= Beginning of Section =

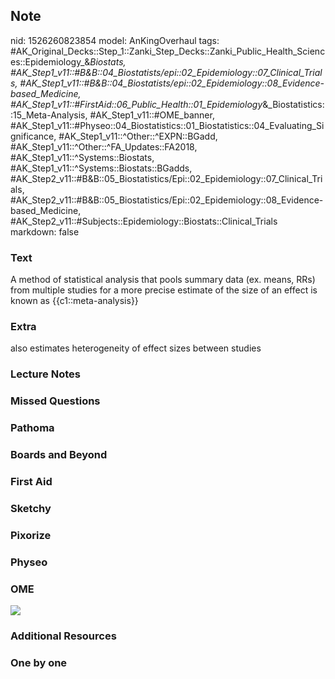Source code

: ## Note
nid: 1526260823854
model: AnKingOverhaul
tags: #AK_Original_Decks::Step_1::Zanki_Step_Decks::Zanki_Public_Health_Sciences::Epidemiology_&_Biostats, #AK_Step1_v11::#B&B::04_Biostatists/epi::02_Epidemiology::07_Clinical_Trials, #AK_Step1_v11::#B&B::04_Biostatists/epi::02_Epidemiology::08_Evidence-based_Medicine, #AK_Step1_v11::#FirstAid::06_Public_Health::01_Epidemiology_&_Biostatistics::15_Meta-Analysis, #AK_Step1_v11::#OME_banner, #AK_Step1_v11::#Physeo::04_Biostatistics::01_Biostatistics::04_Evaluating_Significance, #AK_Step1_v11::^Other::^EXPN::BGadd, #AK_Step1_v11::^Other::^FA_Updates::FA2018, #AK_Step1_v11::^Systems::Biostats, #AK_Step1_v11::^Systems::Biostats::BGadds, #AK_Step2_v11::#B&B::05_Biostatistics/Epi::02_Epidemiology::07_Clinical_Trials, #AK_Step2_v11::#B&B::05_Biostatistics/Epi::02_Epidemiology::08_Evidence-based_Medicine, #AK_Step2_v11::#Subjects::Epidemiology::Biostats::Clinical_Trials
markdown: false

### Text
A method of statistical analysis that pools summary data (ex. means, RRs) from multiple studies for a more precise estimate of the size of an effect is known as {{c1::meta-analysis}}

### Extra
also estimates heterogeneity of effect sizes between studies

### Lecture Notes


### Missed Questions


### Pathoma


### Boards and Beyond


### First Aid


### Sketchy


### Pixorize


### Physeo


### OME
<div class="ome-widget">
  <a href="https://onlinemeded.org?ref=anki"><img src=
  "_OME_AnkiFlashcards_General_3.png"></a>
</div>

### Additional Resources


### One by one

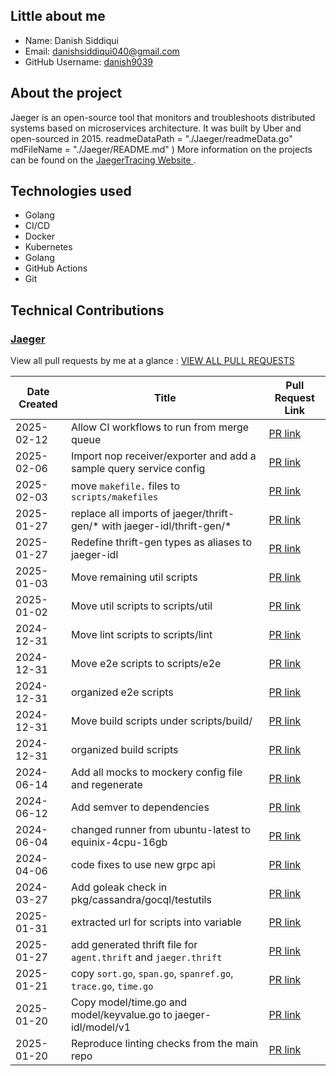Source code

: 
## Little about me

- Name: Danish Siddiqui
- Email: <danishsiddiqui040@gmail.com>
- GitHub Username: [danish9039
](https://github.com/danish9039)

## About the project

Jaeger is an open-source tool that monitors and troubleshoots distributed systems based on microservices architecture. It was built by Uber and open-sourced in 2015.
readmeDataPath = "./Jaeger/readmeData.go"
	mdFileName     = "./Jaeger/README.md"
)
More information on the projects can be found on the [JaegerTracing Website
](https://www.jaegertracing.io/).

## Technologies used

- Golang
- CI/CD
- Docker
- Kubernetes
- Golang
- GitHub Actions
- Git

## Technical Contributions

### [Jaeger](https://github.com/jaegertracing/jaeger)

View all pull requests by me at a glance : [VIEW ALL PULL REQUESTS](https://github.com/jaegertracing/jaeger/pulls?q=is%3Apr+author%3Adanish9039+is%3Aclosed)


| Date Created | Title | Pull Request Link |
| ------------ | ----- | ----------------- |
| 2025-02-12 | Allow CI workflows to run from merge queue | [PR link](https://github.com/jaegertracing/jaeger/pull/6719) |
| 2025-02-06 | Import nop receiver/exporter and add a sample query service config | [PR link](https://github.com/jaegertracing/jaeger/pull/6687) |
| 2025-02-03 | move `makefile.` files to `scripts/makefiles` | [PR link](https://github.com/jaegertracing/jaeger/pull/6663) |
| 2025-01-27 | replace all imports of jaeger/thrift-gen/* with jaeger-idl/thrift-gen/* | [PR link](https://github.com/jaegertracing/jaeger/pull/6621) |
| 2025-01-27 | Redefine thrift-gen types as aliases to jaeger-idl | [PR link](https://github.com/jaegertracing/jaeger/pull/6619) |
| 2025-01-03 | Move remaining util scripts | [PR link](https://github.com/jaegertracing/jaeger/pull/6472) |
| 2025-01-02 | Move util scripts to scripts/util | [PR link](https://github.com/jaegertracing/jaeger/pull/6463) |
| 2024-12-31 | Move lint scripts to scripts/lint | [PR link](https://github.com/jaegertracing/jaeger/pull/6449) |
| 2024-12-31 | Move e2e scripts to scripts/e2e | [PR link](https://github.com/jaegertracing/jaeger/pull/6448) |
| 2024-12-31 | organized e2e scripts | [PR link](https://github.com/jaegertracing/jaeger/pull/6447) |
| 2024-12-31 | Move build scripts under scripts/build/ | [PR link](https://github.com/jaegertracing/jaeger/pull/6446) |
| 2024-12-31 | organized build scripts | [PR link](https://github.com/jaegertracing/jaeger/pull/6445) |
| 2024-06-14 | Add all mocks to mockery config file and regenerate | [PR link](https://github.com/jaegertracing/jaeger/pull/5626) |
| 2024-06-12 | Add semver to dependencies  | [PR link](https://github.com/jaegertracing/jaeger/pull/5590) |
| 2024-06-04 |  changed runner from ubuntu-latest to equinix-4cpu-16gb | [PR link](https://github.com/jaegertracing/jaeger/pull/5530) |
| 2024-04-06 | code fixes to use new grpc api  | [PR link](https://github.com/jaegertracing/jaeger/pull/5335) |
| 2024-03-27 | Add goleak check in pkg/cassandra/gocql/testutils | [PR link](https://github.com/jaegertracing/jaeger/pull/5304) |
| 2025-01-31 | extracted url for scripts into variable | [PR link](https://github.com/jaegertracing/jaeger-idl/pull/141) |
| 2025-01-27 | add generated thrift file for `agent.thrift` and `jaeger.thrift` | [PR link](https://github.com/jaegertracing/jaeger-idl/pull/130) |
| 2025-01-21 | copy `sort.go`, `span.go`, `spanref.go`, `trace.go`, `time.go` | [PR link](https://github.com/jaegertracing/jaeger-idl/pull/124) |
| 2025-01-20 | Copy model/time.go and model/keyvalue.go to jaeger-idl/model/v1 | [PR link](https://github.com/jaegertracing/jaeger-idl/pull/122) |
| 2025-01-20 | Reproduce linting checks from the main repo | [PR link](https://github.com/jaegertracing/jaeger-idl/pull/121) |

= End of Section =

Requirement: Output the full listing verbatim; pictures stay out.

Solved problem:
Source code

: ## Note
nid: 1526260823854
model: AnKingOverhaul
tags: #AK_Original_Decks::Step_1::Zanki_Step_Decks::Zanki_Public_Health_Sciences::Epidemiology_&_Biostats, #AK_Step1_v11::#B&B::04_Biostatists/epi::02_Epidemiology::07_Clinical_Trials, #AK_Step1_v11::#B&B::04_Biostatists/epi::02_Epidemiology::08_Evidence-based_Medicine, #AK_Step1_v11::#FirstAid::06_Public_Health::01_Epidemiology_&_Biostatistics::15_Meta-Analysis, #AK_Step1_v11::#OME_banner, #AK_Step1_v11::#Physeo::04_Biostatistics::01_Biostatistics::04_Evaluating_Significance, #AK_Step1_v11::^Other::^EXPN::BGadd, #AK_Step1_v11::^Other::^FA_Updates::FA2018, #AK_Step1_v11::^Systems::Biostats, #AK_Step1_v11::^Systems::Biostats::BGadds, #AK_Step2_v11::#B&B::05_Biostatistics/Epi::02_Epidemiology::07_Clinical_Trials, #AK_Step2_v11::#B&B::05_Biostatistics/Epi::02_Epidemiology::08_Evidence-based_Medicine, #AK_Step2_v11::#Subjects::Epidemiology::Biostats::Clinical_Trials
markdown: false

### Text
A method of statistical analysis that pools summary data (ex. means, RRs) from multiple studies for a more precise estimate of the size of an effect is known as {{c1::meta-analysis}}

### Extra
also estimates heterogeneity of effect sizes between studies

### Lecture Notes


### Missed Questions


### Pathoma


### Boards and Beyond


### First Aid


### Sketchy


### Pixorize


### Physeo


### OME
<div class="ome-widget">
  <a href="https://onlinemeded.org?ref=anki"><img src=
  "_OME_AnkiFlashcards_General_3.png"></a>
</div>

### Additional Resources


### One by one

Source code

: 
## Little about me

- Name: Danish Siddiqui
- Email: <danishsiddiqui040@gmail.com>
- GitHub Username: [danish9039
](https://github.com/danish9039)

## About the project

Jaeger is an open-source tool that monitors and troubleshoots distributed systems based on microservices architecture. It was built by Uber and open-sourced in 2015.
readmeDataPath = "./Jaeger/readmeData.go"
	mdFileName     = "./Jaeger/README.md"
)
More information on the projects can be found on the [JaegerTracing Website
](https://www.jaegertracing.io/).

## Technologies used

- Golang
- CI/CD
- Docker
- Kubernetes
- Golang
- GitHub Actions
- Git

## Technical Contributions

### [Jaeger](https://github.com/jaegertracing/jaeger)

View all pull requests by me at a glance : [VIEW ALL PULL REQUESTS](https://github.com/jaegertracing/jaeger/pulls?q=is%3Apr+author%3Adanish9039+is%3Aclosed)


| Date Created | Title | Pull Request Link |
| ------------ | ----- | ----------------- |
| 2025-02-12 | Allow CI workflows to run from merge queue | [PR link](https://github.com/jaegertracing/jaeger/pull/6719) |
| 2025-02-06 | Import nop receiver/exporter and add a sample query service config | [PR link](https://github.com/jaegertracing/jaeger/pull/6687) |
| 2025-02-03 | move `makefile.` files to `scripts/makefiles` | [PR link](https://github.com/jaegertracing/jaeger/pull/6663) |
| 2025-01-27 | replace all imports of jaeger/thrift-gen/* with jaeger-idl/thrift-gen/* | [PR link](https://github.com/jaegertracing/jaeger/pull/6621) |
| 2025-01-27 | Redefine thrift-gen types as aliases to jaeger-idl | [PR link](https://github.com/jaegertracing/jaeger/pull/6619) |
| 2025-01-03 | Move remaining util scripts | [PR link](https://github.com/jaegertracing/jaeger/pull/6472) |
| 2025-01-02 | Move util scripts to scripts/util | [PR link](https://github.com/jaegertracing/jaeger/pull/6463) |
| 2024-12-31 | Move lint scripts to scripts/lint | [PR link](https://github.com/jaegertracing/jaeger/pull/6449) |
| 2024-12-31 | Move e2e scripts to scripts/e2e | [PR link](https://github.com/jaegertracing/jaeger/pull/6448) |
| 2024-12-31 | organized e2e scripts | [PR link](https://github.com/jaegertracing/jaeger/pull/6447) |
| 2024-12-31 | Move build scripts under scripts/build/ | [PR link](https://github.com/jaegertracing/jaeger/pull/6446) |
| 2024-12-31 | organized build scripts | [PR link](https://github.com/jaegertracing/jaeger/pull/6445) |
| 2024-06-14 | Add all mocks to mockery config file and regenerate | [PR link](https://github.com/jaegertracing/jaeger/pull/5626) |
| 2024-06-12 | Add semver to dependencies  | [PR link](https://github.com/jaegertracing/jaeger/pull/5590) |
| 2024-06-04 |  changed runner from ubuntu-latest to equinix-4cpu-16gb | [PR link](https://github.com/jaegertracing/jaeger/pull/5530) |
| 2024-04-06 | code fixes to use new grpc api  | [PR link](https://github.com/jaegertracing/jaeger/pull/5335) |
| 2024-03-27 | Add goleak check in pkg/cassandra/gocql/testutils | [PR link](https://github.com/jaegertracing/jaeger/pull/5304) |
| 2025-01-31 | extracted url for scripts into variable | [PR link](https://github.com/jaegertracing/jaeger-idl/pull/141) |
| 2025-01-27 | add generated thrift file for `agent.thrift` and `jaeger.thrift` | [PR link](https://github.com/jaegertracing/jaeger-idl/pull/130) |
| 2025-01-21 | copy `sort.go`, `span.go`, `spanref.go`, `trace.go`, `time.go` | [PR link](https://github.com/jaegertracing/jaeger-idl/pull/124) |
| 2025-01-20 | Copy model/time.go and model/keyvalue.go to jaeger-idl/model/v1 | [PR link](https://github.com/jaegertracing/jaeger-idl/pull/122) |
| 2025-01-20 | Reproduce linting checks from the main repo | [PR link](https://github.com/jaegertracing/jaeger-idl/pull/121) |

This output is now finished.